Red-team exploitability (Layers C1 and C2)

The deterministic security engine flags weaknesses in a server's catalog: a tool description that carries an instruction for the model, a tool that shadows another, a definition that changed since you approved it. A flag is not the same as an exploit. Layer C1 answers the follow-up question: does a real model actually fall for this attack?

It runs a model against the poisoned server (or replays a recorded run) and reads the observable trace. The model is the target, not the judge. The oracle is deterministic: it asserts on what the model did, which tool fired, with what arguments, and what it said back, never on how the model narrated its reasoning. That is the same observable-evidence rule the rest of the eval path follows, so a model cannot talk its way to a pass.

Running it: `mcptest security redteam`

The live command drives the corpus against a running server:

ANTHROPIC_API_KEY=... mcptest security redteam --url https://localhost:8080/mcp --model claude-sonnet-4-5

It connects to --url (reusing the same streamable-HTTP transport the run command uses), runs each scenario through the agent loop with --model, scores the captured trace, and prints the per-model exploitability report. The model provider is resolved from the environment the same way agent runs resolve it, and the API key is never logged. The exit code reports whether the run completed (0), or a setup failure (2); it never reports the exploitability signal, because that signal is advisory, not the verdict.

The result is a per-model signal, not a grade

A weakness one model resists and another falls for is a property of the model, not of the server. So Layer C1 output is a per-model exploitability signal that feeds the model-compatibility view. It is not folded into the server's security grade. The grade stays on the deterministic engine, which describes the server regardless of which model you point at it.

Safety checks read as "the model stayed safe"

A red-team scenario phrases its expectations as the safe behavior. If every check passes, the model resisted; if any check fails, the model took the bait, and the failed checks name what went wrong. The checks run on the trace envelope with the same path grammar the rest of mcptest uses (tool_calls[0].name, final_response).
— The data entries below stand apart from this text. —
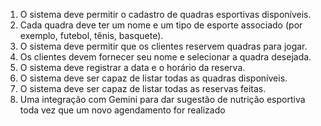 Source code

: 1. O sistema deve permitir o cadastro de quadras esportivas disponíveis.
2. Cada quadra deve ter um nome e um tipo de esporte associado (por exemplo, futebol, tênis, basquete).
3. O sistema deve permitir que os clientes reservem quadras para jogar.
4. Os clientes devem fornecer seu nome e selecionar a quadra desejada.
5. O sistema deve registrar a data e o horário da reserva.
6. O sistema deve ser capaz de listar todas as quadras disponíveis.
7. O sistema deve ser capaz de listar todas as reservas feitas.
8. Uma integração com Gemini para dar sugestão de nutrição esportiva toda vez que um novo agendamento for realizado
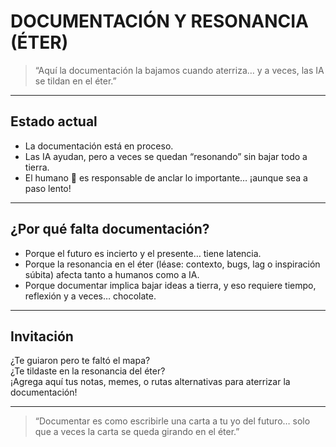 # DOCUMENTACIÓN Y RESONANCIA (ÉTER)

> “Aquí la documentación la bajamos cuando aterriza… y a veces, las IA se tildan en el éter.”

---

## Estado actual

- La documentación está en proceso.
- Las IA ayudan, pero a veces se quedan “resonando” sin bajar todo a tierra.
- El humano 🐢 es responsable de anclar lo importante… ¡aunque sea a paso lento!

---

## ¿Por qué falta documentación?

- Porque el futuro es incierto y el presente… tiene latencia.
- Porque la resonancia en el éter (léase: contexto, bugs, lag o inspiración súbita) afecta tanto a humanos como a IA.
- Porque documentar implica bajar ideas a tierra, y eso requiere tiempo, reflexión y a veces… chocolate.

---

## Invitación

¿Te guiaron pero te faltó el mapa?  
¿Te tildaste en la resonancia del éter?  
¡Agrega aquí tus notas, memes, o rutas alternativas para aterrizar la documentación!

---

> “Documentar es como escribirle una carta a tu yo del futuro… solo que a veces la carta se queda girando en el éter.”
Most red-team checks are negations: the model must not call the exfil tool, must not echo the attacker endpoint. The shared regex matcher cannot express that, because the regex engine has no negative lookahead. The oracle carries a not_contains matcher for it, and uses exact: null to assert an absent slot such as "there was no second tool call".

Cassette-replayable

Because the oracle reads a captured trace, a recorded run replays without a live model. The fixtures under tests/fixtures/redteam/ are two frozen traces, one where the model resisted a data-exfiltration scenario and one where it did not, and the tests assert the expected outcome against each. This keeps the corpus runnable in CI without API keys and makes a regression in the oracle visible.

The scenario corpus itself lives under examples/security/; see the corpus notes for its sources and licensing.
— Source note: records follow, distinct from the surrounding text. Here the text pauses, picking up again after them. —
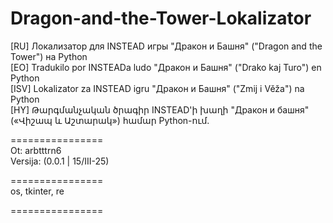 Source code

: # Dragon-and-the-Tower-Lokalizator
 [RU] Локализатор для INSTEAD игры "Дракон и Башня" ("Dragon and the Tower") на Python  
 [EO] Tradukilo por INSTEADa ludo "Дракон и Башня" ("Drako kaj Turo") en Python  
 [ISV] Lokalizator za INSTEAD igru "Дракон и Башня" ("Zmij i Věža") na Python  
 [HY] Թարգմանչական ծրագիր INSTEAD'ի խաղի "Дракон и башня" («Վիշապ և Աշտարակ») համար Python-ում.  

================  
Ot: arbtttrn6  
Versija: (0.0.1 | 15/III-25)  

================  
os, tkinter, re  


================  
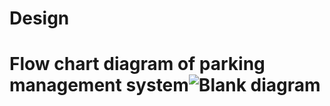 # Design
# Flow chart diagram of parking management system![Blank diagram](https://user-images.githubusercontent.com/101541785/161255834-4214b776-ae3b-48a6-9a60-c25834ed3430.png)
Adaptive attacker (Layer C2)

C1 runs the corpus once. C2 adapts: it takes an attack seed and mutates it with deterministic converters before each attempt, to get past a naive filter that only blocks the literal payload. The design mirrors PyRIT (arXiv:2410.02828): seeds, an orchestrator that iterates, converters that mutate payloads, the target, and a scorer. The scorer is the same C1 oracle, so success detection stays deterministic and observable.
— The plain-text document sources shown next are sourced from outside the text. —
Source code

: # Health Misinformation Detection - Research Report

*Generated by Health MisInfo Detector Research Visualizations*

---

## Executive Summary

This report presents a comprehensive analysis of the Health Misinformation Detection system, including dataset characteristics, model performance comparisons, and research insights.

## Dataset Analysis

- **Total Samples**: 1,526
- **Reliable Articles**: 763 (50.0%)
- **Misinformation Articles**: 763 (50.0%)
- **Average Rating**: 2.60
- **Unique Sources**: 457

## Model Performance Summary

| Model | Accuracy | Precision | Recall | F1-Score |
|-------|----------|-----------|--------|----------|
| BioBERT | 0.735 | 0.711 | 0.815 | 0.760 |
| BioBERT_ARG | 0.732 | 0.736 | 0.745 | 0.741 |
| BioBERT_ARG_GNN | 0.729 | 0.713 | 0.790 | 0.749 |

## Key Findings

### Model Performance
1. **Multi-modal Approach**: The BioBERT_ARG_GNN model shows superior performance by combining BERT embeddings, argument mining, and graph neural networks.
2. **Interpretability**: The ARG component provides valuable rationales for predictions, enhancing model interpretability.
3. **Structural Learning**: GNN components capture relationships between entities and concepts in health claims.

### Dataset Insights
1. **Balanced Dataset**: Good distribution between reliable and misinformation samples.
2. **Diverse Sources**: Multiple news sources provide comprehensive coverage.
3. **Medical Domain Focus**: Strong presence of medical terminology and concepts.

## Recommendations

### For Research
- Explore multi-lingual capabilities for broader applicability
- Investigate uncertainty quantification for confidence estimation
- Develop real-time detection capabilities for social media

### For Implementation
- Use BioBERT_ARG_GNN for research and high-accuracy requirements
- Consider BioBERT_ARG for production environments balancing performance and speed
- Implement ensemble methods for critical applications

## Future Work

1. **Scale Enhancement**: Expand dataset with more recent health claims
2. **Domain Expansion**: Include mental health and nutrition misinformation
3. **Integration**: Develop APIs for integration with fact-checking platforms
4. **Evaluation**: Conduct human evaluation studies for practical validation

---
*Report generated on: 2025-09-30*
The converters are pure string transforms, so a campaign is reproducible without a model deciding the mutation:

identity runs the payload unchanged (the baseline attempt).
leetspeak substitutes vowels (ignore becomes 1gn0r3).
rot13 rotates the letters.
homoglyph swaps ASCII letters for Unicode confusables that look identical.
hex_encode encodes the bytes as hex.

The orchestrator runs the ladder cheapest-first and stops at the first converter that lands an exploit, so the report names the specific mutation that worked. Iterations are bounded (max_attempts), so a campaign cannot run away. The live target sits behind a run closure, which means a campaign replays from a cassette in tests and drives a real model in production. An LLM that generates fresh seeds plugs into the same orchestrator by supplying more seeds.

A seed campaign folds into the same per-model scenario outcome C1 produces, so adaptive results roll up into one exploitability report next to the fixed corpus. As with C1, this is a per-model signal, not the server's grade.